Brasil é um dos países com maior índice de empreendedorismo, ao mesmo tempo é um dos mais altos, se não o mais alto índice de empresas que fecham logo após serem abertas. Pelo que me lembro em 2 anos fecha até 90%, uma loucura.
Outra questão que rema contra a boa maré é nosso individualismo igualitário. Há uma obrigação de sobrevivência social em ser diferente, cada um tem que exacerbar sua individualidade, reflexo de uma sociedade muito pobre e dividida em sua educação e cultura.
José Luiz Tejon em suas falas na Rádio Eldorado vive reforçando a importância do cooperativismo e onde as pessoas se juntam com um mesmo objetivo a coisa anda para frente, dá certo. Os números não mentem, estão aí para quem quiser ver. Eurocentrismo? Com certeza, é o que dá certo e num passado muito distante o que fez civilizações serem grandes, marcarem história.

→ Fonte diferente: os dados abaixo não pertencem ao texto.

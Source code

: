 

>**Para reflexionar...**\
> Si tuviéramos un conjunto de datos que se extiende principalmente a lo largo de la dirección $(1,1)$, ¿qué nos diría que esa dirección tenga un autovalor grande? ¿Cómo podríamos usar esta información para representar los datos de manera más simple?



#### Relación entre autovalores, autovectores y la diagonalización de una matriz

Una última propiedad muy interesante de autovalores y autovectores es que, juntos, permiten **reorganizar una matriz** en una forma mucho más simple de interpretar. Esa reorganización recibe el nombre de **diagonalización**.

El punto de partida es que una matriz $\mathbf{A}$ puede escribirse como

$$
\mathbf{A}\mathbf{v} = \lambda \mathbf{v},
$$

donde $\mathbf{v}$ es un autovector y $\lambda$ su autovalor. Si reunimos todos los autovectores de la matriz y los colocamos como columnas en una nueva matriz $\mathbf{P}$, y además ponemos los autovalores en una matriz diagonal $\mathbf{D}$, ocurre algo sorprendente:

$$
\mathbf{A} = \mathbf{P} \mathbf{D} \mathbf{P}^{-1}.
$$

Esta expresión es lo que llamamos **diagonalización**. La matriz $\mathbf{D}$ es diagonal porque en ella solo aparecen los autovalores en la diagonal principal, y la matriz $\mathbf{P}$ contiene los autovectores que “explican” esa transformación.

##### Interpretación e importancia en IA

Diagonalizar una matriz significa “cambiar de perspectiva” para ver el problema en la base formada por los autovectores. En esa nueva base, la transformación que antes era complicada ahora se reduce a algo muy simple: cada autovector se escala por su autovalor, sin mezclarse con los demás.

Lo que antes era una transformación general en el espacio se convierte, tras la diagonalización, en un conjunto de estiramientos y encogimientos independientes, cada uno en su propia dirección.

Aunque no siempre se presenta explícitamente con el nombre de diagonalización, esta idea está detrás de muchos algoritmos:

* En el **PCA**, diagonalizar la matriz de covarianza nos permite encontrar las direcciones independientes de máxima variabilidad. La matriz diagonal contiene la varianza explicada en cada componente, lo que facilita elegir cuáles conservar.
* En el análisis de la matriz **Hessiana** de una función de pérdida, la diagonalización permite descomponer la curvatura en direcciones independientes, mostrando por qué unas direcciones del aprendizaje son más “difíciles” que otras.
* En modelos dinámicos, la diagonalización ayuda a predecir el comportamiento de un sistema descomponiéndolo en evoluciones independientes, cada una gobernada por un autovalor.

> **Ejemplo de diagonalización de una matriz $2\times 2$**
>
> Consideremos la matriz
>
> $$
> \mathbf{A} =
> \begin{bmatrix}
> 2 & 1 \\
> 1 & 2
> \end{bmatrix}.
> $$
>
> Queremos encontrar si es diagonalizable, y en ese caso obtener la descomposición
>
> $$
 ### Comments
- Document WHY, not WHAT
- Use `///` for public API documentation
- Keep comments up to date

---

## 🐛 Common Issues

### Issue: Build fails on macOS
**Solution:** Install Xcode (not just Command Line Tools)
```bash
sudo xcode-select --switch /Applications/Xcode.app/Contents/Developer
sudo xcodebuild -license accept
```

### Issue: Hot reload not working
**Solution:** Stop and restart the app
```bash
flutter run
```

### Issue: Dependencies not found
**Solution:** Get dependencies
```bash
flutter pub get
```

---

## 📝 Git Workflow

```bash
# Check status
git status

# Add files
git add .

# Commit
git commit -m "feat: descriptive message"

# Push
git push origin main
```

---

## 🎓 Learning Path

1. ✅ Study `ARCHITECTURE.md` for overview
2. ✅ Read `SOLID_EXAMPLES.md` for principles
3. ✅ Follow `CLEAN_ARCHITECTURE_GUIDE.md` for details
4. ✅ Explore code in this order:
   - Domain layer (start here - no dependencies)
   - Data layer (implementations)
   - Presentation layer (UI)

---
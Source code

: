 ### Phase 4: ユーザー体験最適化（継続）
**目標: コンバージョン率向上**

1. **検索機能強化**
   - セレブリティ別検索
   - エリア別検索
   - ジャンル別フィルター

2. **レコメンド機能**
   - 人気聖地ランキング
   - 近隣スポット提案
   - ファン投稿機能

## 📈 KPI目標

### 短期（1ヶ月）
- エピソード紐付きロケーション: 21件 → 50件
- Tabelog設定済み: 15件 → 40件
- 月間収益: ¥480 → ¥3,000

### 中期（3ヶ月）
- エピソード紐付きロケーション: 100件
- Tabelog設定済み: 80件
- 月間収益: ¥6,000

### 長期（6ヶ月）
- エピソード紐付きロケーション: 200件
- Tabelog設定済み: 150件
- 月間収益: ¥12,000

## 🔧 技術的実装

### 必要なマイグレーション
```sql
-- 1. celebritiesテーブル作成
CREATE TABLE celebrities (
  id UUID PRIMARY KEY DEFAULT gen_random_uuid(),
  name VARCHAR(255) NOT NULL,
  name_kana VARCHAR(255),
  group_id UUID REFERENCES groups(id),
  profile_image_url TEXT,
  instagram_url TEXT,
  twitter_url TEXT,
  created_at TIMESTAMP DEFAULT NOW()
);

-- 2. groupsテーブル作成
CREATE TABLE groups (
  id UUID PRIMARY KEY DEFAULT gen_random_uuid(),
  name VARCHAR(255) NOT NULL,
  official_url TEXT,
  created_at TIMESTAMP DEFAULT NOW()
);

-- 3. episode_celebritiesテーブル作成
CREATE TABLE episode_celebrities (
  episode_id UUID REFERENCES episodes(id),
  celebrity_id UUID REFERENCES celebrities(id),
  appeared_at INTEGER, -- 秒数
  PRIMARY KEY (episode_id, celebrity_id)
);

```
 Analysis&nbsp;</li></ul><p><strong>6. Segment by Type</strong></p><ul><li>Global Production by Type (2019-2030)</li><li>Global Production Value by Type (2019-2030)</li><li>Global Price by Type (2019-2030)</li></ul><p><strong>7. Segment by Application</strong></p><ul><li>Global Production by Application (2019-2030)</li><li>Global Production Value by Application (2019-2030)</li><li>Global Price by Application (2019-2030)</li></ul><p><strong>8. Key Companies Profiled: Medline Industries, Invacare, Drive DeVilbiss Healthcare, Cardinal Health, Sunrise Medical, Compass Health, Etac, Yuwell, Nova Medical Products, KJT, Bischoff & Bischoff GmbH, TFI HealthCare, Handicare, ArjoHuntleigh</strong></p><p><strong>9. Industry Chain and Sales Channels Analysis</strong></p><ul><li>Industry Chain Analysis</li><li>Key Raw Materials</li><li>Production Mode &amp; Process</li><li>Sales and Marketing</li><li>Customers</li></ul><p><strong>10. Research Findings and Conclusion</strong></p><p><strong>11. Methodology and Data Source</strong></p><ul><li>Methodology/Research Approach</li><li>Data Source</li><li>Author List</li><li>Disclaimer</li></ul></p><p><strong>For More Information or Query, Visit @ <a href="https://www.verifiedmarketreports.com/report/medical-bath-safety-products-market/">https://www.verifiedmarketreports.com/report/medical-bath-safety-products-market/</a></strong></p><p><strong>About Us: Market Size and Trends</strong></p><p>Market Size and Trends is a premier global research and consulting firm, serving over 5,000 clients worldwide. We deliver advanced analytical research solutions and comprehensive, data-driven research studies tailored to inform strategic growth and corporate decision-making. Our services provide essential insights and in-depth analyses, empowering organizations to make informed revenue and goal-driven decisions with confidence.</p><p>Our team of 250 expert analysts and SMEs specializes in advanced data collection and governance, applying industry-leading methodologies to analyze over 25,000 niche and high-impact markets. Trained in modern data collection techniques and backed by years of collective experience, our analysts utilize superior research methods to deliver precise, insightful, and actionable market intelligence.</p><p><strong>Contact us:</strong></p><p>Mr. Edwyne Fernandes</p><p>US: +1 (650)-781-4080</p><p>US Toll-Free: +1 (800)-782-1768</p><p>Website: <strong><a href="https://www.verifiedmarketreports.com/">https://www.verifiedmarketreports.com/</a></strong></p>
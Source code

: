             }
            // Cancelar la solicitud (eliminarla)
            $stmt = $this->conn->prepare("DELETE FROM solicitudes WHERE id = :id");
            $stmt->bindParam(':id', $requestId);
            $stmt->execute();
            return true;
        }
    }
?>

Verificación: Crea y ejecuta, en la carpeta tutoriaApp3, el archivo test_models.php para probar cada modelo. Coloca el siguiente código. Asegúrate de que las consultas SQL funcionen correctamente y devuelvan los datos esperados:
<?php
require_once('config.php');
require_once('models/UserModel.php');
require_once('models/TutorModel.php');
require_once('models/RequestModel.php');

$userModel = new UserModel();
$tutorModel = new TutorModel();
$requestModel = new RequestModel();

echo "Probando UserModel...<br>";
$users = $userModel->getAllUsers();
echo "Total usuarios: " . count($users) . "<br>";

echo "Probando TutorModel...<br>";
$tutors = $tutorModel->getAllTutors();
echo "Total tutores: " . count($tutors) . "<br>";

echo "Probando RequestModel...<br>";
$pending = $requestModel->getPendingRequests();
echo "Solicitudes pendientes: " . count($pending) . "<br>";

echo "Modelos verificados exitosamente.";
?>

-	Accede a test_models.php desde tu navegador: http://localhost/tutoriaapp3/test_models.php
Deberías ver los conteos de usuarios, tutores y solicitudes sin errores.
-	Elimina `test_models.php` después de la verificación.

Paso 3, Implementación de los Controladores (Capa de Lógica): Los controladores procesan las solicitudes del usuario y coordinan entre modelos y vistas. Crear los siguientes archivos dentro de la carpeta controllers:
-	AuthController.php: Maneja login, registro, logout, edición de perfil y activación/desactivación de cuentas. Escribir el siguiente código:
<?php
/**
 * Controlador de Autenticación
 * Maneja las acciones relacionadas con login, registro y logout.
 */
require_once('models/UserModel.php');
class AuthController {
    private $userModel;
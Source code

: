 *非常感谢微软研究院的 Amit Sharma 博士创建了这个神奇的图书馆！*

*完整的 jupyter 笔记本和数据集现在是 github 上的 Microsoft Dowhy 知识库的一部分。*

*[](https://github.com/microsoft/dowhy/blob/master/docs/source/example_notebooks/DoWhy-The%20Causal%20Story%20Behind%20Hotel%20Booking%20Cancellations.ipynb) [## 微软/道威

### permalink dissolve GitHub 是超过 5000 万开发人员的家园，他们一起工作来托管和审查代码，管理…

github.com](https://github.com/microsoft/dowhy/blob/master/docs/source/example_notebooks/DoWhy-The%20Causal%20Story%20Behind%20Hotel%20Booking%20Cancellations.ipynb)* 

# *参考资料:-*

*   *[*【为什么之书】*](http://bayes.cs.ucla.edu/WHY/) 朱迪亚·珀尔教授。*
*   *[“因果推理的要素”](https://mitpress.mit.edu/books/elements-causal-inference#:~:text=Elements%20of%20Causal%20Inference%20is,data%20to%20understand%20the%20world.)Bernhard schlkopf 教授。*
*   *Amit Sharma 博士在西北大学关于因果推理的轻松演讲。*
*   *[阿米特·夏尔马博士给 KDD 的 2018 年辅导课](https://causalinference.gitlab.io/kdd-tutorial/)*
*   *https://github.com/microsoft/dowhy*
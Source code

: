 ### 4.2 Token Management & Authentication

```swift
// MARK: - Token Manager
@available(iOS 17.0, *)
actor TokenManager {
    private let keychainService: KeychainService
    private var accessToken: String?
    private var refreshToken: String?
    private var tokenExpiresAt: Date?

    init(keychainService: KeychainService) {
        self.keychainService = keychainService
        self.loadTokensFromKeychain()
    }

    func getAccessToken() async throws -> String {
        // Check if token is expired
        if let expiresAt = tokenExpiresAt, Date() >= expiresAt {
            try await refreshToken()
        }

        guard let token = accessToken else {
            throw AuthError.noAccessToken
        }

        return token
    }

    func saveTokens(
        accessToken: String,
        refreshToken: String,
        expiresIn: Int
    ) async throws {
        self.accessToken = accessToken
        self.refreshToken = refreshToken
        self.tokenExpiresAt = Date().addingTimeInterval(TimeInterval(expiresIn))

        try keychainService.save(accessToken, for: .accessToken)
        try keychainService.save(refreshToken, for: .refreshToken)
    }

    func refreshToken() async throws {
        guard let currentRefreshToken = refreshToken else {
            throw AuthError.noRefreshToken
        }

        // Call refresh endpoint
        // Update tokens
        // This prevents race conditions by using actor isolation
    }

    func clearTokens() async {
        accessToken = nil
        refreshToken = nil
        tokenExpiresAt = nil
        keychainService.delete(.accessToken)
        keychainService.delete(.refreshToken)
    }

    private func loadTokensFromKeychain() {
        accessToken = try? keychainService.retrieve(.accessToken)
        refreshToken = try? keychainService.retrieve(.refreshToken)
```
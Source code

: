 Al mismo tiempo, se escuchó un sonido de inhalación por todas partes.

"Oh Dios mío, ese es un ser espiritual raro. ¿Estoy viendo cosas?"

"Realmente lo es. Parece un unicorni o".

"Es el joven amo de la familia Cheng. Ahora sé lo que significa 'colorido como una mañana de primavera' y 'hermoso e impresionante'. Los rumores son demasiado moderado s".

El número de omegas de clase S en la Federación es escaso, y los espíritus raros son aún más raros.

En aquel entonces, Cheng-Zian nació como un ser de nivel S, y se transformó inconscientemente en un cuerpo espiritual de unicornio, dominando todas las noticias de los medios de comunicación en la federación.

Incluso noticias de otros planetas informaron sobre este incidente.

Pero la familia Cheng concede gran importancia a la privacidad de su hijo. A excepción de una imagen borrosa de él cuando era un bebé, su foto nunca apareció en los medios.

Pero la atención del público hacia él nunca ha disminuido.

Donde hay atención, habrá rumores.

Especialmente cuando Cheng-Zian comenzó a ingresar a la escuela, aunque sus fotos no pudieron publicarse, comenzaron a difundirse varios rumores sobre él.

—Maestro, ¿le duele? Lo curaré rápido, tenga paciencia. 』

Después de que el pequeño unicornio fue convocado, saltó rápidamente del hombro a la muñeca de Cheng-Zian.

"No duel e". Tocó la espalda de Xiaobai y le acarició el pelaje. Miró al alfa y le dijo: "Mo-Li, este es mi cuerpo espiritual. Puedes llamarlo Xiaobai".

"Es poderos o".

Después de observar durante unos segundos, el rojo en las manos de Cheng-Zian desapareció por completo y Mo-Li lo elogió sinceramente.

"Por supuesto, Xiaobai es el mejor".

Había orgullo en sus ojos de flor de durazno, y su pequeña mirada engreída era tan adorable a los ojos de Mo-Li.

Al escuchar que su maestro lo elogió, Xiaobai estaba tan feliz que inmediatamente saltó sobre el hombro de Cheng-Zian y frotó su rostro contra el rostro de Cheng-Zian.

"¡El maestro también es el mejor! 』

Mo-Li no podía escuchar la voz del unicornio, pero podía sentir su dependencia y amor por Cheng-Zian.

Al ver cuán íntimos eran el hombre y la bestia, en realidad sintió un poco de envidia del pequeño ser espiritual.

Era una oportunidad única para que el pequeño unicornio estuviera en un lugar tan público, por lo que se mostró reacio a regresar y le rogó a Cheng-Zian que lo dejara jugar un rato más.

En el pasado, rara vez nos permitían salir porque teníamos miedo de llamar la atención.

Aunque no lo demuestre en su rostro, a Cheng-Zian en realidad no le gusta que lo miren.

O incrível é que temos ótimos exemplos de iniciativas, empreendedorismo. O Brasil é um país de uma riqueza raríssima no planeta, e mesmo assim não vamos para frente.
Mais interessante é que a maioria que viveu fora, nos países ricos, no hemisfério norte, volta para o Brasil (quando volta) com uma outra cabeça. Se pode dizer que repetem o que o africano entrevistado disse para a TV francesa: "Se eu soubesse..."
Enquanto isto não saímos do lamaçal.
substantivo masculino
ADMINISTRAÇÃO•MARKETING
- 1.disposição ou capacidade de idealizar, coordenar e realizar projetos, serviços, negócios.
- 2.inciativa de implementar novos negócios ou mudanças em empresas já existentes, ger. com alterações que envolvem inovação e riscos.